What you have to do:
Each line in the material below, starting at the one that contains "## Chapter 1" and ending at the one that contains "<sup>2</sup> ἔλεος ὑμῖν", should be repeated exactly; the pictures should not.

[Data under study]

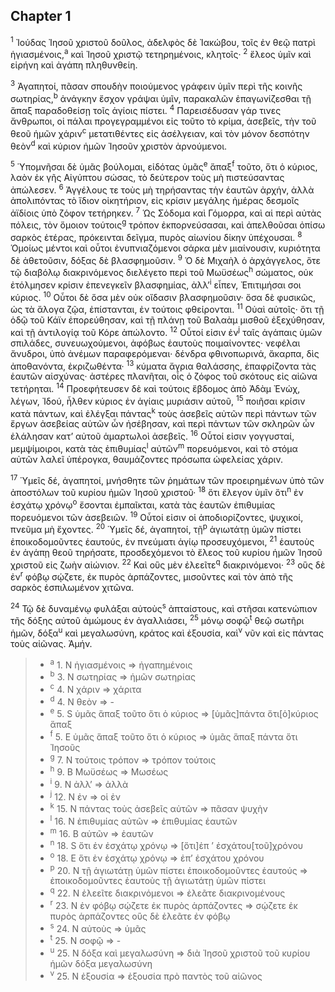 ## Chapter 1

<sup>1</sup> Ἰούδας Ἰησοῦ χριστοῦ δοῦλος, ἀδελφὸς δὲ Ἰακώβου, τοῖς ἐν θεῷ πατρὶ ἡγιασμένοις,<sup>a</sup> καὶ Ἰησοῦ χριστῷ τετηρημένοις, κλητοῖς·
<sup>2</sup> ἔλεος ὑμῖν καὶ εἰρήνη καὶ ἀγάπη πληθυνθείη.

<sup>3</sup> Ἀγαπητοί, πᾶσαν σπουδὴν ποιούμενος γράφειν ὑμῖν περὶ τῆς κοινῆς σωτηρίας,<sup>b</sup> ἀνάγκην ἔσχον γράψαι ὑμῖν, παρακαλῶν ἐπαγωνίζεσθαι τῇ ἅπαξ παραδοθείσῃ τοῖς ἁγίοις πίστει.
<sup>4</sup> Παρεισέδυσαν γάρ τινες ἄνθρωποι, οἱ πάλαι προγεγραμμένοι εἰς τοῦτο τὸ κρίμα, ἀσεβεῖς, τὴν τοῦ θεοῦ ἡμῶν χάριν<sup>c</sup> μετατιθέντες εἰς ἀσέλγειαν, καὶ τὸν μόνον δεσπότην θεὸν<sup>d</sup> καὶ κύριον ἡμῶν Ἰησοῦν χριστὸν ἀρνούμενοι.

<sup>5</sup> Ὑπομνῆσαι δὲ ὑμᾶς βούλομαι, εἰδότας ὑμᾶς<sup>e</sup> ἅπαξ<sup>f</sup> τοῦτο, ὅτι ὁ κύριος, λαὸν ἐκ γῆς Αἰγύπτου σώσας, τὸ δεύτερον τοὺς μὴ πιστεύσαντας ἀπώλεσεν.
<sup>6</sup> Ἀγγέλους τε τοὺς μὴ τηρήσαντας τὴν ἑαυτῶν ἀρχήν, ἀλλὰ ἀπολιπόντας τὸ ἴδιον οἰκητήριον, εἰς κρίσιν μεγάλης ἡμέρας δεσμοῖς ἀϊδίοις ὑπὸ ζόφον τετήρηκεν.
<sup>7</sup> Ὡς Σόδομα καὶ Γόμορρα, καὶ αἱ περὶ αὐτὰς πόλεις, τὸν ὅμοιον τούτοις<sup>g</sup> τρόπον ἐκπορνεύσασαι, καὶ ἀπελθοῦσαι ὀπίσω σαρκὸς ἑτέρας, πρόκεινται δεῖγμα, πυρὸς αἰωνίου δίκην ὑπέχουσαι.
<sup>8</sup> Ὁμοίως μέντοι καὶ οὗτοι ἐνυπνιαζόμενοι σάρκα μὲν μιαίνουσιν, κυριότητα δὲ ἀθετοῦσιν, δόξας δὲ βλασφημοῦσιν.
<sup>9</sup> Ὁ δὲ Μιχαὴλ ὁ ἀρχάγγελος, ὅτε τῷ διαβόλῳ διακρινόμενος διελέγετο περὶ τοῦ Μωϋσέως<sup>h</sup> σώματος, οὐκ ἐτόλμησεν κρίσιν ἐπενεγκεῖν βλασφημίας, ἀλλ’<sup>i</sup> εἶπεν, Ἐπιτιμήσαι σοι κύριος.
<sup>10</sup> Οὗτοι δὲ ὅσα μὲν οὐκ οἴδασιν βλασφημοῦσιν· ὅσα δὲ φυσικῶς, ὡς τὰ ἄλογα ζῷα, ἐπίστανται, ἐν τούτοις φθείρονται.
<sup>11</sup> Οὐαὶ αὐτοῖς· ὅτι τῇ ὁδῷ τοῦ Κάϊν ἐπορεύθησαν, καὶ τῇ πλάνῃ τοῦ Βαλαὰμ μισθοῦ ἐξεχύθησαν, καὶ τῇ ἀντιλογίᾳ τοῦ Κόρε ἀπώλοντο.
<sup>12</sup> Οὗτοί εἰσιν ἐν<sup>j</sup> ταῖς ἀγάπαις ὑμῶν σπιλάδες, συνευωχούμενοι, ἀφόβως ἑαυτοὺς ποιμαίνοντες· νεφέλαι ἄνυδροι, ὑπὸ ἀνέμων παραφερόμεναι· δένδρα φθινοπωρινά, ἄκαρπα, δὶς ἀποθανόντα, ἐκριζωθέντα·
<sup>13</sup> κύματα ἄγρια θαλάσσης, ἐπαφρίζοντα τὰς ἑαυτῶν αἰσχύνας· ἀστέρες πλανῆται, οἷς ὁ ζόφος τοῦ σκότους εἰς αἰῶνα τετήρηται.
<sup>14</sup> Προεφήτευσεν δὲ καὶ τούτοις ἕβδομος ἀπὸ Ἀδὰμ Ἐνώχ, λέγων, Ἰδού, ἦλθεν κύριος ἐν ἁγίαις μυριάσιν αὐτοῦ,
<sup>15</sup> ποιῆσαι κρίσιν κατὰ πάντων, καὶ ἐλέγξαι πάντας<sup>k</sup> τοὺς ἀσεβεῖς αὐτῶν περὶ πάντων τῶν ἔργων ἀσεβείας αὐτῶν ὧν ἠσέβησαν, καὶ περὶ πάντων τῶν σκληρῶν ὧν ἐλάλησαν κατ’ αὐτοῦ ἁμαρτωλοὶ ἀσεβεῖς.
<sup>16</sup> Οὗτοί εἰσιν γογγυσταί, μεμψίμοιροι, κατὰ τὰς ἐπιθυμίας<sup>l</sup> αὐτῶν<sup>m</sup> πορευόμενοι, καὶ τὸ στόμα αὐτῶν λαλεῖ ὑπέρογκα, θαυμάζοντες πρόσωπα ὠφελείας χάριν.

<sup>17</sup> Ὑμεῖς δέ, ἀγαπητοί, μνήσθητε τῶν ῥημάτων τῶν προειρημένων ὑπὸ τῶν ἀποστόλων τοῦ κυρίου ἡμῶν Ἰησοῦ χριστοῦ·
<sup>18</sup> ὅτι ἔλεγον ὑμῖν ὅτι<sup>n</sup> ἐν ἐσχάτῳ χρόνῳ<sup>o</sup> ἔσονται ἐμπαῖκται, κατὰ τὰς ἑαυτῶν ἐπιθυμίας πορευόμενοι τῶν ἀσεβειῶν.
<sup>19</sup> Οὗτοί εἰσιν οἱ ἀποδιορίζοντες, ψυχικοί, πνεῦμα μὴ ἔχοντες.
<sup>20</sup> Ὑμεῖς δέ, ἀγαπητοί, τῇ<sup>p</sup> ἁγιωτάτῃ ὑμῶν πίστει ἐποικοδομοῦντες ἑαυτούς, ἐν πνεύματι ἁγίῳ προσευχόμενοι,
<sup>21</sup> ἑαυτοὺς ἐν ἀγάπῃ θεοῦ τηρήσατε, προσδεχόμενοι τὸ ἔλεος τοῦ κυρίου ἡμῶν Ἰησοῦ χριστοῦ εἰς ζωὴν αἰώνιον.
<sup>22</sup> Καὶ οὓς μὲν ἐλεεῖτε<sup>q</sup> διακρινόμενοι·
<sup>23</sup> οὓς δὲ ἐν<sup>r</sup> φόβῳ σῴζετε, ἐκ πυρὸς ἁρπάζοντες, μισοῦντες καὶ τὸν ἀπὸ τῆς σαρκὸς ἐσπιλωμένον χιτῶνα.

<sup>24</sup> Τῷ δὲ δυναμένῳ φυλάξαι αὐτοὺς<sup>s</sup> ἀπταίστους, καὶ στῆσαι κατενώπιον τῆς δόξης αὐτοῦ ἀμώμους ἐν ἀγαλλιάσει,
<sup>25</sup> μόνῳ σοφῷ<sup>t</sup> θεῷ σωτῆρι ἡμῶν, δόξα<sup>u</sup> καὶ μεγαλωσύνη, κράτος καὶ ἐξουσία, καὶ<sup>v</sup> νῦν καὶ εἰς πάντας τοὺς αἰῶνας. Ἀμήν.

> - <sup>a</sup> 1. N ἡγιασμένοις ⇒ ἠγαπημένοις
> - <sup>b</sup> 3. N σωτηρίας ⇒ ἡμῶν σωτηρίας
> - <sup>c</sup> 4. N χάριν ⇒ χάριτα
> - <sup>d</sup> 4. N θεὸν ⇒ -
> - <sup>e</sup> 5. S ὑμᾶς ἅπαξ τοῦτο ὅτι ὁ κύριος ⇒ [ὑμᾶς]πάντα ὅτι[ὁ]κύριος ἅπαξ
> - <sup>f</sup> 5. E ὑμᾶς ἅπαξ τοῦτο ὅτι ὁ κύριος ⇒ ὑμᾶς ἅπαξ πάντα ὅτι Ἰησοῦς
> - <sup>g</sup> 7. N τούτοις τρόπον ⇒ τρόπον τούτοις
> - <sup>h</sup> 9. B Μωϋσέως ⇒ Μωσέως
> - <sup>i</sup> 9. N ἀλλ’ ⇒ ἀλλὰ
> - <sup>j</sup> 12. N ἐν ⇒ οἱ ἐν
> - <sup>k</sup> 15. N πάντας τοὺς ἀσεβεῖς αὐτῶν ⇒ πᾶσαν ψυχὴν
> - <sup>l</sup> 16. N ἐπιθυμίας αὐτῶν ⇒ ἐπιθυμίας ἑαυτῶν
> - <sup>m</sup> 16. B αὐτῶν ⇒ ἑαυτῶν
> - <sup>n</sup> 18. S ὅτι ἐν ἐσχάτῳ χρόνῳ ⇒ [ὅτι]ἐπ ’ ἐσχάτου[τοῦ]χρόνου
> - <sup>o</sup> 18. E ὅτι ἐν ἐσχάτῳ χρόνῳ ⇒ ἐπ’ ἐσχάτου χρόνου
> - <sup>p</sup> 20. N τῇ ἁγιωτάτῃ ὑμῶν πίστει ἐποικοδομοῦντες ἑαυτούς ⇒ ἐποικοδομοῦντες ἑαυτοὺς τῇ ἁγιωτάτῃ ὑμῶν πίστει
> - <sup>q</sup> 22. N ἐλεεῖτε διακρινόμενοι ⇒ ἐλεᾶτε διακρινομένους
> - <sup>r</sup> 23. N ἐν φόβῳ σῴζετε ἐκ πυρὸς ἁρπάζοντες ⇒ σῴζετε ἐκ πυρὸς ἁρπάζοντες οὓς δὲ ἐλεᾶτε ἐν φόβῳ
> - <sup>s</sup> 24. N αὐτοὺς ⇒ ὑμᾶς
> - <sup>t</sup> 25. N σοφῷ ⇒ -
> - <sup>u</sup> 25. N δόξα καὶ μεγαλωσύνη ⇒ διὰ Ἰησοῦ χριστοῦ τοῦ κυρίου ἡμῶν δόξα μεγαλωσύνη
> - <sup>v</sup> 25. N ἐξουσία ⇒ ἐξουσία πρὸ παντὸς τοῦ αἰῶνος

[/Data under study]
[Data under study]

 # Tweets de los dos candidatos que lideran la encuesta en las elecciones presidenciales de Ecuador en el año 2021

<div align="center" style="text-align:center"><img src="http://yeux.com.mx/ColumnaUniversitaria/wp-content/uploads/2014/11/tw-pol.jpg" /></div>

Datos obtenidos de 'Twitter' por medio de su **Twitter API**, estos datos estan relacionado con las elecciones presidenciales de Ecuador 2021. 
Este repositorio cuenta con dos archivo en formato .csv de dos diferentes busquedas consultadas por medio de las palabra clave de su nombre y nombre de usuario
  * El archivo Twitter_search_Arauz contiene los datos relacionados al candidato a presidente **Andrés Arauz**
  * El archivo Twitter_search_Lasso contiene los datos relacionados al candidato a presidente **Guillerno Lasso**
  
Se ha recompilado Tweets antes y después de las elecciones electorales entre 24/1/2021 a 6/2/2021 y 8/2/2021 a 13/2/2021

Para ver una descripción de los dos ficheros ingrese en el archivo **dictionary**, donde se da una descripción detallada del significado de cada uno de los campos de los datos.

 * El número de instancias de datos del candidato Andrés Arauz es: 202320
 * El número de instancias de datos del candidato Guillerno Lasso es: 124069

[/Data under study]
[Data under study]

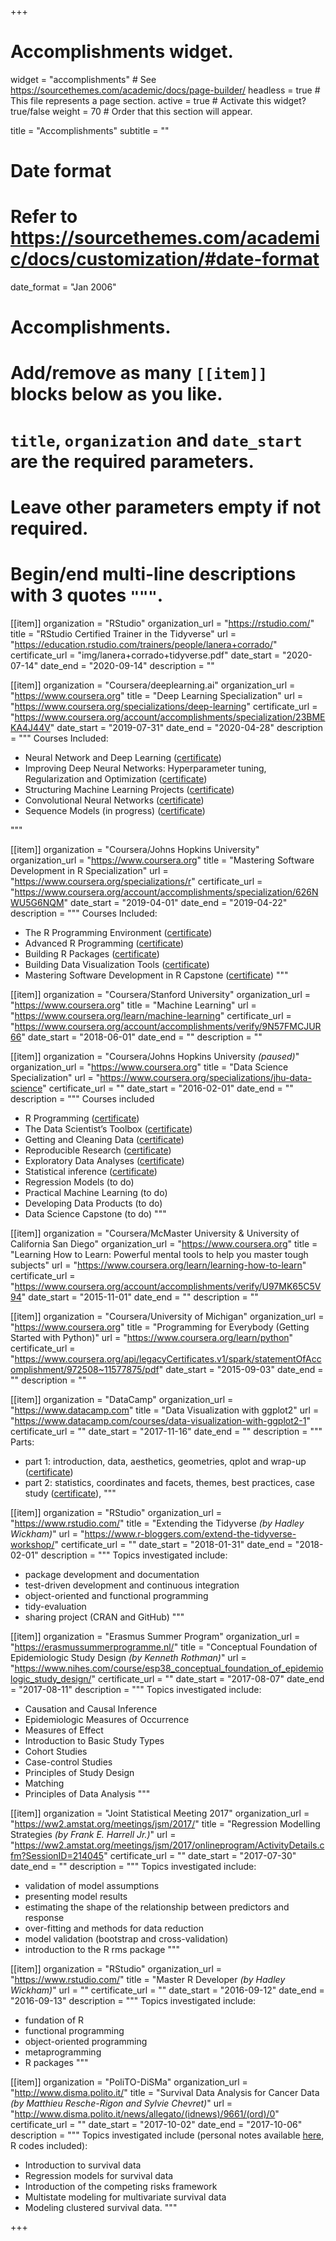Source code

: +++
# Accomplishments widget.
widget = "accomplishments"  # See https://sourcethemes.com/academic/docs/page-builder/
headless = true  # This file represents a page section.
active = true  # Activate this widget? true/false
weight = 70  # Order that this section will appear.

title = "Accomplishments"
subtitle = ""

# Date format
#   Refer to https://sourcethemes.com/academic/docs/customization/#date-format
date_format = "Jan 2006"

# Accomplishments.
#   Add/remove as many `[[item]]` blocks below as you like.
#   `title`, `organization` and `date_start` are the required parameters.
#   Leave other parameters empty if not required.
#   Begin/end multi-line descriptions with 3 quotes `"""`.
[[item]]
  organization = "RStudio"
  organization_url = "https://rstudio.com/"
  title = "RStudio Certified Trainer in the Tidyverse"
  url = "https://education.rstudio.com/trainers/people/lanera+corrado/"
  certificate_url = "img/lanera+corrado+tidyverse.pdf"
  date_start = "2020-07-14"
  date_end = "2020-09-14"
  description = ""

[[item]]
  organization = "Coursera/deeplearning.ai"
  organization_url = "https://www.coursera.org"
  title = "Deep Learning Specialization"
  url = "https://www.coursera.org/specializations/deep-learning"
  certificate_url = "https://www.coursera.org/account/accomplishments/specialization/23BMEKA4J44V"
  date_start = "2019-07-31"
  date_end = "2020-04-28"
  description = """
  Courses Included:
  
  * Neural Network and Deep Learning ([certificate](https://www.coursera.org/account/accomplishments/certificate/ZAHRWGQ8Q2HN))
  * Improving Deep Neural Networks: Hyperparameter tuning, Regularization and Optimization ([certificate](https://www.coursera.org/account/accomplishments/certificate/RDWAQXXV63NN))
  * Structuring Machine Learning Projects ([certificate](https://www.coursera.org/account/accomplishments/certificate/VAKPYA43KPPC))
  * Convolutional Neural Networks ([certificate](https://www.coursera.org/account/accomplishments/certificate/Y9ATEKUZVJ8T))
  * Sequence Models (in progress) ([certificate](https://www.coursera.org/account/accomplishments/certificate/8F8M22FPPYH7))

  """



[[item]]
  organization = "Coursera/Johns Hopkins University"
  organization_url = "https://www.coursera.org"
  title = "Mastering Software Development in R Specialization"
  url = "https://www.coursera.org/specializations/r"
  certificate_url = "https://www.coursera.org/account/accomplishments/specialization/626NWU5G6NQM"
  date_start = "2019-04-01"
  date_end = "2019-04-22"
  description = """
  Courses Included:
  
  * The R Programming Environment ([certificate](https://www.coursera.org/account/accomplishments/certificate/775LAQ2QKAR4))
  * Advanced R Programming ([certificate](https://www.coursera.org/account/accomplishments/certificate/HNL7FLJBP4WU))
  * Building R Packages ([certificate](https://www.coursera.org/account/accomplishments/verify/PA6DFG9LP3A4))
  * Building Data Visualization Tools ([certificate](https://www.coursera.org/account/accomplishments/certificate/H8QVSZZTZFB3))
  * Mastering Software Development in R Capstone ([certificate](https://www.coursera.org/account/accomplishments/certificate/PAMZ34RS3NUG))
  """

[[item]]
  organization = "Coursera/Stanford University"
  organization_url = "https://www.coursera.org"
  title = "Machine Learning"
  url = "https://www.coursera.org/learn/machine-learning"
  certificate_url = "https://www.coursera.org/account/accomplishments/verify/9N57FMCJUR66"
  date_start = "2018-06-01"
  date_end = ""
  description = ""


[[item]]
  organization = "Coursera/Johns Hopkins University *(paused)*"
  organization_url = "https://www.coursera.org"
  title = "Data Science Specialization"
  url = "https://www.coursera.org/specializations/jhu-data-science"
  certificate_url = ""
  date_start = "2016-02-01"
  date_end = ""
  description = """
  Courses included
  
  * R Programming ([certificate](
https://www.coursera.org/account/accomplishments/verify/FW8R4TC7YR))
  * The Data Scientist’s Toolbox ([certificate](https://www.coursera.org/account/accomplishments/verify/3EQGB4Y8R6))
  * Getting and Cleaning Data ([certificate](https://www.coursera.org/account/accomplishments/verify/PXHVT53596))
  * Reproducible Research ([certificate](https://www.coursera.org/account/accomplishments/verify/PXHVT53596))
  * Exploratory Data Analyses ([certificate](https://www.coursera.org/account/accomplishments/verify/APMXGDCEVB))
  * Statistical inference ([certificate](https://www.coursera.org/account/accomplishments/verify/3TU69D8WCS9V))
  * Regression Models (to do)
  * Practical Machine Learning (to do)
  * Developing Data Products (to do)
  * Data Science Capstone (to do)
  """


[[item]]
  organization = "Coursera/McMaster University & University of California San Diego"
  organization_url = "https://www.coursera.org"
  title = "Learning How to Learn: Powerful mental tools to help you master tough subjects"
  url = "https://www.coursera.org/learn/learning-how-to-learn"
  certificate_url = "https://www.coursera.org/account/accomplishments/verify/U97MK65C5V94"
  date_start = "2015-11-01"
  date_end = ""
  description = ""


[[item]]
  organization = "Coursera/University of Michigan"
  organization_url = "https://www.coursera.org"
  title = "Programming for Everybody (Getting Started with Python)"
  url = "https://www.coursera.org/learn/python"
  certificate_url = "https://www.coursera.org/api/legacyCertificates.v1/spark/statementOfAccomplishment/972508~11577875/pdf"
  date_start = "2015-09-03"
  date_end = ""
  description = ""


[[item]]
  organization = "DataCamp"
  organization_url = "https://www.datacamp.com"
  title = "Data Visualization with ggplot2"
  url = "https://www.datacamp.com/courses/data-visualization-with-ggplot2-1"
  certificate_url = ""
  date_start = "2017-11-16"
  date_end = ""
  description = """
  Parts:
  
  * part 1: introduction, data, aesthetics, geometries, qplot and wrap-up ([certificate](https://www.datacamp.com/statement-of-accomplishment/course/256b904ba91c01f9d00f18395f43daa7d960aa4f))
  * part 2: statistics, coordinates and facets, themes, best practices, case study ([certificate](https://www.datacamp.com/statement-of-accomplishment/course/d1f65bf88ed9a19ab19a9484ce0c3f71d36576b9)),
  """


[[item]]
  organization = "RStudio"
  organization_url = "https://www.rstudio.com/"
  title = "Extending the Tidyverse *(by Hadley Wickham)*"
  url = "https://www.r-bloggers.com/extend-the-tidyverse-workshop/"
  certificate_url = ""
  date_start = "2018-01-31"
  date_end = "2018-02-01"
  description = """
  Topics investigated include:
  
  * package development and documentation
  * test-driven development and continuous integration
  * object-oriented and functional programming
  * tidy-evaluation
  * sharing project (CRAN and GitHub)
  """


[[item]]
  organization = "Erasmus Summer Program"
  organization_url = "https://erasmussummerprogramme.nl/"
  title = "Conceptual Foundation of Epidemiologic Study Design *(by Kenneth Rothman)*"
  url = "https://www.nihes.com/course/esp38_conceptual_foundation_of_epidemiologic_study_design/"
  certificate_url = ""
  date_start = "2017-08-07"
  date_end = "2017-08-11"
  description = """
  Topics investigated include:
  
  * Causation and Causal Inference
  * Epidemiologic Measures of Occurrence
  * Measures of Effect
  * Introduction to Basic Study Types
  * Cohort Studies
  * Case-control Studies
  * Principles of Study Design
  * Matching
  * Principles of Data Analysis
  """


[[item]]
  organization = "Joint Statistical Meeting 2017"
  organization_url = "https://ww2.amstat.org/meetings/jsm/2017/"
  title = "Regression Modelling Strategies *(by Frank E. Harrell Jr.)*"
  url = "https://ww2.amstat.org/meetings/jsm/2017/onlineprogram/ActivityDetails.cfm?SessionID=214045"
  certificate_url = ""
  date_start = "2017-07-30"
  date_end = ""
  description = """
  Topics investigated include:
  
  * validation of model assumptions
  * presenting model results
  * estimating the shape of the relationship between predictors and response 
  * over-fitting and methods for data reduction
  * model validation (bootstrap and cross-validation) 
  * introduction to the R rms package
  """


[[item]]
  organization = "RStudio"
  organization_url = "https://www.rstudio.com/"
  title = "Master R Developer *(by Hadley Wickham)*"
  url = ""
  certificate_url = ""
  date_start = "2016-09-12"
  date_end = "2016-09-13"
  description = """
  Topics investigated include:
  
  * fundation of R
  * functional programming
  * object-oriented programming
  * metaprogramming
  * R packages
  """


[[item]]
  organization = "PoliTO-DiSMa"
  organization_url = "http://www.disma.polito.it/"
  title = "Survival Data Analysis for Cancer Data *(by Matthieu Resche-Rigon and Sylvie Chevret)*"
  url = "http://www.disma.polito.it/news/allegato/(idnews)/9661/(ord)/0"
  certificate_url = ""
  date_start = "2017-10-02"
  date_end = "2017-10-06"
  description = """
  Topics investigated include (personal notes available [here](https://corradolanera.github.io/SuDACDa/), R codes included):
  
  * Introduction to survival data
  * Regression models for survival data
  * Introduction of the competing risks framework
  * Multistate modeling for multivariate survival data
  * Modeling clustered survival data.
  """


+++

[/Data under study]

Expected answer:
 ## Chapter 1

<sup>1</sup> Ἰούδας Ἰησοῦ χριστοῦ δοῦλος, ἀδελφὸς δὲ Ἰακώβου, τοῖς ἐν θεῷ πατρὶ ἡγιασμένοις,<sup>a</sup> καὶ Ἰησοῦ χριστῷ τετηρημένοις, κλητοῖς·
<sup>2</sup> ἔλεος ὑμῖν καὶ εἰρήνη καὶ ἀγάπη πληθυνθείη.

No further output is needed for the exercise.